Private Internet Access (PIA) has released its Transparency Report for Q1 2025, reinforcing its commitment to user privacy. The report covers legal requests received between January 1 and March 31, and once again, PIA reports that it did not produce any user data—a result of its strict no-logs policy.

According to the report, the legal team received various types of requests, including subpoenas, state and federal notices, and foreign inquiries. The breakdown is as follows:

• Court orders: 0
• Subpoenas: 7
• Warrants: 0
• State notices: 3
• Federal notices: 5
• Foreign and informal requests: 13

Despite receiving 28 total requests, PIA did not share any user data because it simply doesn’t store any. “We do not collect, monitor, or store any information about your online activities,” the company reiterated in its announcement.

PIA also shared updates on bug bounty data and significant developments in the cybersecurity landscape from the first quarter of 2025.

Among the most pressing concerns was a historic surge in ransomware attacks, with 2,063 victims reported globally—the highest number recorded in a single quarter. Over half of these cases (59%) were based in the United States. The Akira ransomware group was noted as one of the most aggressive actors, often exploiting phishing emails or VPN vulnerabilities to access systems.

In addition, hacktivist-led DDoS attacks made headlines. Several prominent U.S. media outlets and e-commerce platforms, including CNN, CNBC, and Amazon, were targeted. The motivations were largely ideological, tied to opposition to U.S. foreign policy. Though most services were restored quickly, these attacks put heavy pressure on digital infrastructure and forced companies to activate DDoS mitigation tools and traffic rerouting strategies.
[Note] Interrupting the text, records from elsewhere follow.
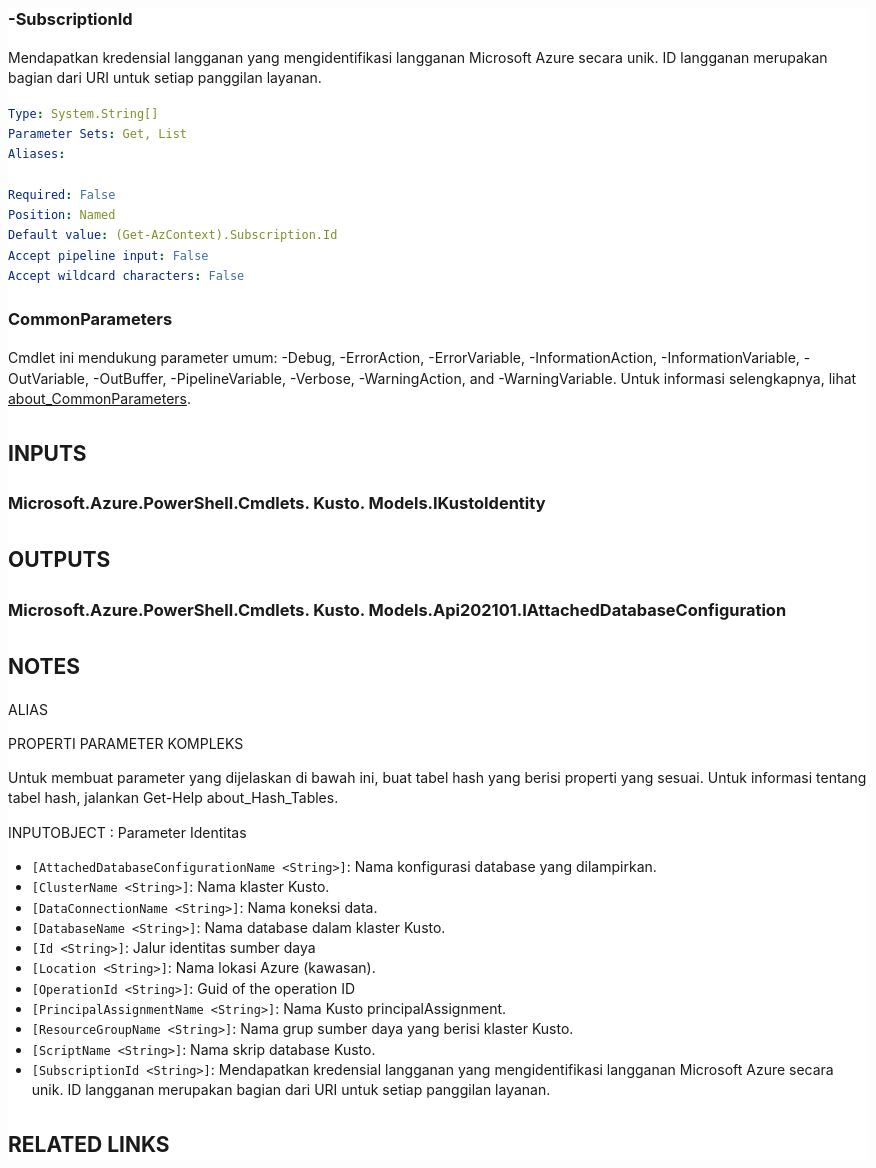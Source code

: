 ### -SubscriptionId
Mendapatkan kredensial langganan yang mengidentifikasi langganan Microsoft Azure secara unik.
ID langganan merupakan bagian dari URI untuk setiap panggilan layanan.

```yaml
Type: System.String[]
Parameter Sets: Get, List
Aliases:

Required: False
Position: Named
Default value: (Get-AzContext).Subscription.Id
Accept pipeline input: False
Accept wildcard characters: False
```

### CommonParameters
Cmdlet ini mendukung parameter umum: -Debug, -ErrorAction, -ErrorVariable, -InformationAction, -InformationVariable, -OutVariable, -OutBuffer, -PipelineVariable, -Verbose, -WarningAction, and -WarningVariable. Untuk informasi selengkapnya, lihat [about_CommonParameters](http://go.microsoft.com/fwlink/?LinkID=113216).

## INPUTS

### Microsoft.Azure.PowerShell.Cmdlets. Kusto. Models.IKustoIdentity

## OUTPUTS

### Microsoft.Azure.PowerShell.Cmdlets. Kusto. Models.Api202101.IAttachedDatabaseConfiguration

## NOTES

ALIAS

PROPERTI PARAMETER KOMPLEKS

Untuk membuat parameter yang dijelaskan di bawah ini, buat tabel hash yang berisi properti yang sesuai. Untuk informasi tentang tabel hash, jalankan Get-Help about_Hash_Tables.


INPUTOBJECT <IKustoIdentity>: Parameter Identitas
  - `[AttachedDatabaseConfigurationName <String>]`: Nama konfigurasi database yang dilampirkan.
  - `[ClusterName <String>]`: Nama klaster Kusto.
  - `[DataConnectionName <String>]`: Nama koneksi data.
  - `[DatabaseName <String>]`: Nama database dalam klaster Kusto.
  - `[Id <String>]`: Jalur identitas sumber daya
  - `[Location <String>]`: Nama lokasi Azure (kawasan).
  - `[OperationId <String>]`: Guid of the operation ID
  - `[PrincipalAssignmentName <String>]`: Nama Kusto principalAssignment.
  - `[ResourceGroupName <String>]`: Nama grup sumber daya yang berisi klaster Kusto.
  - `[ScriptName <String>]`: Nama skrip database Kusto.
  - `[SubscriptionId <String>]`: Mendapatkan kredensial langganan yang mengidentifikasi langganan Microsoft Azure secara unik. ID langganan merupakan bagian dari URI untuk setiap panggilan layanan.

## RELATED LINKS

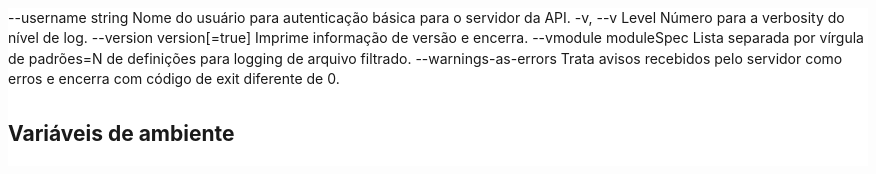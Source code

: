 <tr>
<td colspan="2">--username string</td>
</tr>
<tr>
<td></td><td style="line-height: 130%; word-wrap: break-word;">
Nome do usuário para autenticação básica para o servidor da API.</td>
</tr>

<tr>
<td colspan="2">-v, --v Level</td>
</tr>
<tr>
<td></td><td style="line-height: 130%; word-wrap: break-word;">Número para a verbosity do nível de log.
</td>
</tr>

<tr>
<td colspan="2">--version version[=true]</td>
</tr>
<tr>
<td></td><td style="line-height: 130%; word-wrap: break-word;">Imprime informação de versão e encerra.
</td>
</tr>

<tr>
<td colspan="2">--vmodule moduleSpec</td>
</tr>
<tr>
<td></td><td style="line-height: 130%; word-wrap: break-word;">
Lista separada por vírgula de padrões=N de definições para logging de arquivo filtrado.
</td>
</tr>

<tr>
<td colspan="2">--warnings-as-errors</td>
</tr>
<tr>
<td></td><td style="line-height: 130%; word-wrap: break-word;">
Trata avisos recebidos pelo servidor como erros e encerra com código de exit diferente de 0.
</tr>

</tbody>
</table>

## Variáveis de ambiente

<table style="width: 100%; table-layout: fixed;">
<colgroup>
<col span="1" style="width: 10px;" />
<col span="1" />
</colgroup>
<tbody>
Another disturbing trend involved malware disguised as CAPTCHA verification. Cybercriminals used fake CAPTCHA pages to deliver the NetSupport remote access trojan. When users interacted with these pages, malicious scripts triggered in the background, giving attackers full remote control of affected systems. Once installed, the malware enabled data theft, surveillance, keylogging, and the delivery of further malicious payloads.

PIA concluded its report by reaffirming its stance: user privacy is non-negotiable, and no logs means no data to hand over, even when requests are made.

PIA’s no-logs policy has been independently verified previously too. In 2022, the company underwent its first Deloitte audit, confirming that it does not log user activity or connection data. This was followed by a second Deloitte audit in 2024, reaffirming its ongoing commitment to user privacy and transparency.

This quarterly report not only highlights how PIA handles legal pressures but also underscores the importance of vigilance in today’s fast-evolving digital threat landscape.